Now lets assume that we wrote this simple method and which is used by 10 methods and all 10 methods are used by total of 100 another methods. So you now have 100s of dependent callers to this method.

Middle Age

At one point, somebody decides that function returning -2 is really not helpful, so they create a method VerifyAdd with following implementation.

   int VerifyAdd(int a, int b) {
       if( a == int.MaxValue || b == int.MaxValue) {
           throw new ArgumentException();
       }  
       return Add(a, b);
   }

And at some part of code we continue to use old Add and some part of code we write VerifyAdd.

Mature Age

When project is couple of months old and has entered into maturity, we decide that we should change Add method.

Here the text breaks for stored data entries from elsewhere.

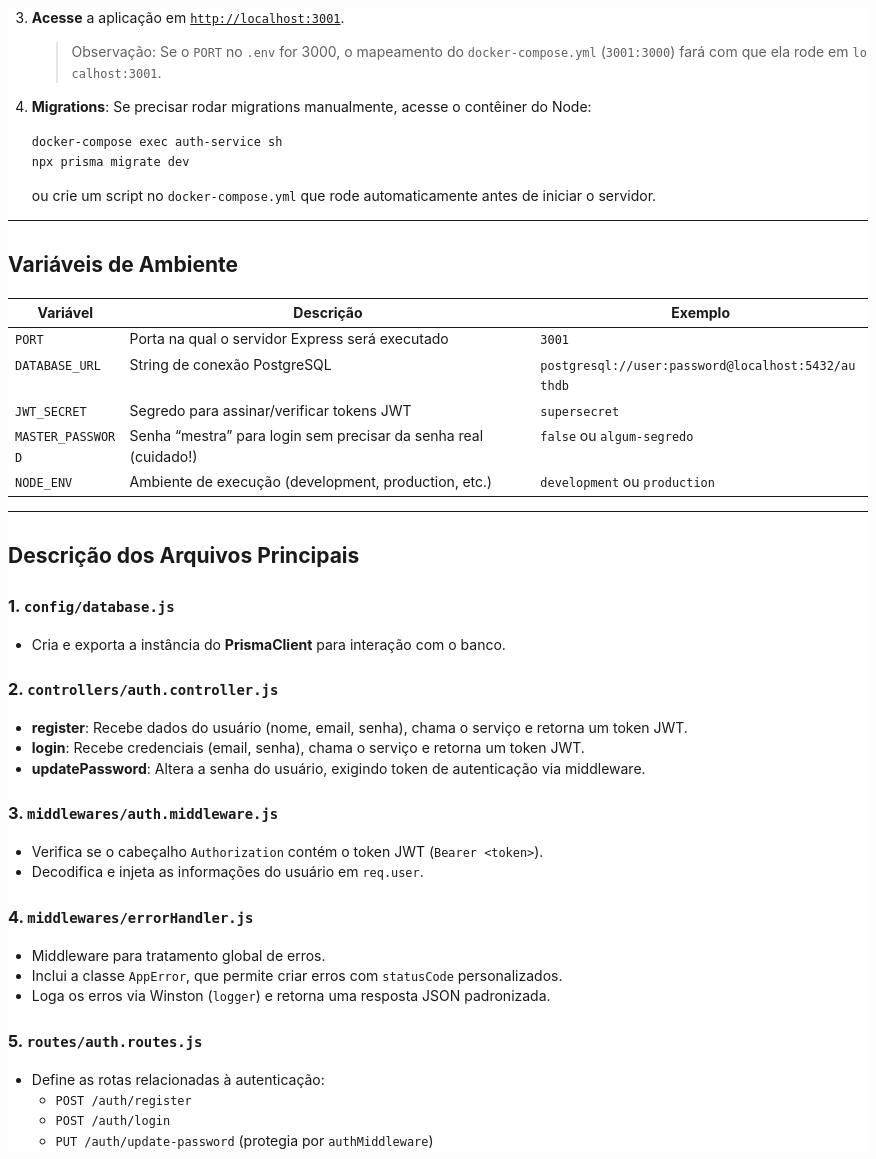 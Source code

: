 3. **Acesse** a aplicação em [`http://localhost:3001`](http://localhost:3001).  
   > Observação: Se o `PORT` no `.env` for 3000, o mapeamento do `docker-compose.yml` (`3001:3000`) fará com que ela rode em `localhost:3001`.

4. **Migrations**: Se precisar rodar migrations manualmente, acesse o contêiner do Node:
   ```bash
   docker-compose exec auth-service sh
   npx prisma migrate dev
   ```
   ou crie um script no `docker-compose.yml` que rode automaticamente antes de iniciar o servidor.

---

## Variáveis de Ambiente

| Variável         | Descrição                                                           | Exemplo                                           |
|------------------|---------------------------------------------------------------------|---------------------------------------------------|
| `PORT`           | Porta na qual o servidor Express será executado                     | `3001`                                            |
| `DATABASE_URL`   | String de conexão PostgreSQL                                        | `postgresql://user:password@localhost:5432/authdb`|
| `JWT_SECRET`     | Segredo para assinar/verificar tokens JWT                           | `supersecret`                                     |
| `MASTER_PASSWORD`| Senha “mestra” para login sem precisar da senha real (cuidado!)     | `false` ou `algum-segredo`                        |
| `NODE_ENV`       | Ambiente de execução (development, production, etc.)                | `development` ou `production`                     |

---

## Descrição dos Arquivos Principais

### 1. `config/database.js`
- Cria e exporta a instância do **PrismaClient** para interação com o banco.

### 2. `controllers/auth.controller.js`
- **register**: Recebe dados do usuário (nome, email, senha), chama o serviço e retorna um token JWT.
- **login**: Recebe credenciais (email, senha), chama o serviço e retorna um token JWT.
- **updatePassword**: Altera a senha do usuário, exigindo token de autenticação via middleware.

### 3. `middlewares/auth.middleware.js`
- Verifica se o cabeçalho `Authorization` contém o token JWT (`Bearer <token>`).
- Decodifica e injeta as informações do usuário em `req.user`.

### 4. `middlewares/errorHandler.js`
- Middleware para tratamento global de erros.
- Inclui a classe `AppError`, que permite criar erros com `statusCode` personalizados.
- Loga os erros via Winston (`logger`) e retorna uma resposta JSON padronizada.

### 5. `routes/auth.routes.js`
- Define as rotas relacionadas à autenticação:
  - `POST /auth/register`
  - `POST /auth/login`
  - `PUT /auth/update-password` (protegia por `authMiddleware`)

   int Add(int a, int b) {
       if (a == int.MaxValue || b == int.MaxValue) {
            return -1;
       }
       return a + b;
   }

Now this is an issue, because half of your logic will expect ArgumentException and half of them will expect -1 as return answer. Leading to inconsistency in the logic.

Though this example looks simple, but when code graph is complex, when classes are subclassed and implementations are overriden, inconsistency in code keeps on rising. Now some will come and argue that this is the reason functional programming is best, nope, it is not, same can happen in any language. No language and no framework can ever provide immunity against logical inconsistencies.

How to identify Edge cases?

  1. All exceptions and errors are edge cases. So you must unit test every error, we have to make sure that the callers get correct error messages.
  2. Edge cases are also evolved, as we have seen, introducing one change in logic, change introduce new edge case.

So only edge cases for Unit tests?

Nope, Edge cases are must, arithmetic and time delay related logic must also be unit tested.

Apart from error edge cases, we must consider logical edge cases

  1. Integer/float overflow
  2. Delay, timeout, any method should not indefinitely hang
  3. Never eat errors, log them and throw again, Application level unit testing must catch all errors.

How to learn to write unit tests?

For early developers, it is difficult to understand how and when to write unit tests. Even I was against it and I never wrote in my early years thinking it was total waste of time to unit test 5 == Add(2,3), and it is.

To begin with, we should look at how large open source repositories are built and maintained. And look at the simple implementations and simple unit tests backing the logic.

Even if you don't contribute to any open source project, downloading them and browsing them for hours will give you many meaningful insights.